After checking with CA01, your browser knows that the certificate it got from example[.]com checks out. This results in the lock icon/green URL in your browser.

Now this system isn’t foolproof. An attack could hijack the name example[.]com and use another certificate that’s just as valid but it’s unlikely. As with any security system, there are tradeoffs in HTTPS, but the balance struck here is a reasonable one.

Except when someone puts their finger on the scales…

US-CERT Alert

Recently the US-CERT (an organization that helps educate users about potential digital security issues and current threats) issued an alert (TA17-075A) meant to highlight issues with a security control often deployed by enterprises.

Surfing the web over an encrypted connection is great for users, but it can lead to some challenges in a corporate environment. As much as banks and apps are using encryption to help users, cybercriminals are also using it to harm users.

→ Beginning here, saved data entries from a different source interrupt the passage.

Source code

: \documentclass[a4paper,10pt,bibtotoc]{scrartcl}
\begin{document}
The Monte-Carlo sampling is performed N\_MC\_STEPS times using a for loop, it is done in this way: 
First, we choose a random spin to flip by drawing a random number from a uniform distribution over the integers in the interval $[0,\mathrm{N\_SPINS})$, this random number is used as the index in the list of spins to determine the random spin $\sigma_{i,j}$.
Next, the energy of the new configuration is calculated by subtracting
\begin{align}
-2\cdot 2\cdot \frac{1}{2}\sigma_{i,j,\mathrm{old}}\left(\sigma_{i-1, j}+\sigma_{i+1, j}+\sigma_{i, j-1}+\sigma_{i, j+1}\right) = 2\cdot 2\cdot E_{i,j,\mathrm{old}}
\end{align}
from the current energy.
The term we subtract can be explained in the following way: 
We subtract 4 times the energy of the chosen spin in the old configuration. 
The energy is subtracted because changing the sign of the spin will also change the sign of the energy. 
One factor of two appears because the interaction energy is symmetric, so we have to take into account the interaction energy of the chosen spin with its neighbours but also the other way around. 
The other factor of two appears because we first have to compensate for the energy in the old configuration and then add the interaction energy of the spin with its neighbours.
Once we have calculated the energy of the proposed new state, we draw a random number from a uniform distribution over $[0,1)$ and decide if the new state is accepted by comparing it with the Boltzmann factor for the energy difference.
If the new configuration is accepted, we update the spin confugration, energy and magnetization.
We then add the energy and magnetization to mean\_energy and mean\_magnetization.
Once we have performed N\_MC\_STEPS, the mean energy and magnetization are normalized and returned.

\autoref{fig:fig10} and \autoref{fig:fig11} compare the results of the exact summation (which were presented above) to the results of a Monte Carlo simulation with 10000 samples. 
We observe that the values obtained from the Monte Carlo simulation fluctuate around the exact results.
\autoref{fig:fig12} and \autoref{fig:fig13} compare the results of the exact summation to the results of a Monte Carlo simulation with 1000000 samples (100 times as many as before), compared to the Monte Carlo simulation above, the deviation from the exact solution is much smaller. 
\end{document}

When you’re setting up the defences for your enterprise network, it’s not uncommon to deploy technology to intercept HTTPS connections (typically using a web gateway or outbound proxy). The goal here isn’t (usually) to snoop on your users, but to make sure that you can block malware and other malicious content.

To do this, the interception technology adds another link to the chain of trust.

SSL/TLS certificate trust chain diagram with interception

[This technology has been available for quite a while and full disclosure is warranted here, Trend Micro offers products in this category.]

US-CERT raised the alert based on some recently released research from Carnegie Mellon University (CMU). In this study, they looked at a number of products in this category and found that there are some significant issues that could make users less safe while surfing.

Interception Issues

We’ve already seen that there’s a lot of complexity required to show that simple lock/green URL to the user. The CMU study shows that when an interception technology is in play, that simple indicator can be deceiving. It can show users that their surfing is secure when it actually isn’t and that’s the last thing that users or IT security teams want.

CMU sites seven specific issues in their study, but they essentially stem from one particular issue.

SSL/TLS certificate trust chain diagram with interception and issue pointed out

The interception tools either don’t gracefully handle certificate validation errors or don’t validate them at all. Ouch. That defeats the entire trust part of the chain.

Next Steps

The US-CERT advisory recommends testing any interception solution against https://badssl.com/. That’s a fantastic tool that lets you see how your browser handles various SSL/TLS issues. With the interception tool in place, try each of the scenarios and ensure that they’re properly handled.

Furthermore, if you’re rolling out interception technology here are some concrete steps to make it as smooth as possible:

  1. Test the tool against https://badssl.com/ before deploying it to production
  2. Whitelist trusted sites like major banks & financial institutions
  3. Have a strong communications plan that clearly explains the how and why to your user community

Interception technology can help defend your enterprise from malware and cybercriminals, but it’s not without potential issues (as shown by the US-CERT alert). This is a case where a little planning and forethought can go a long way.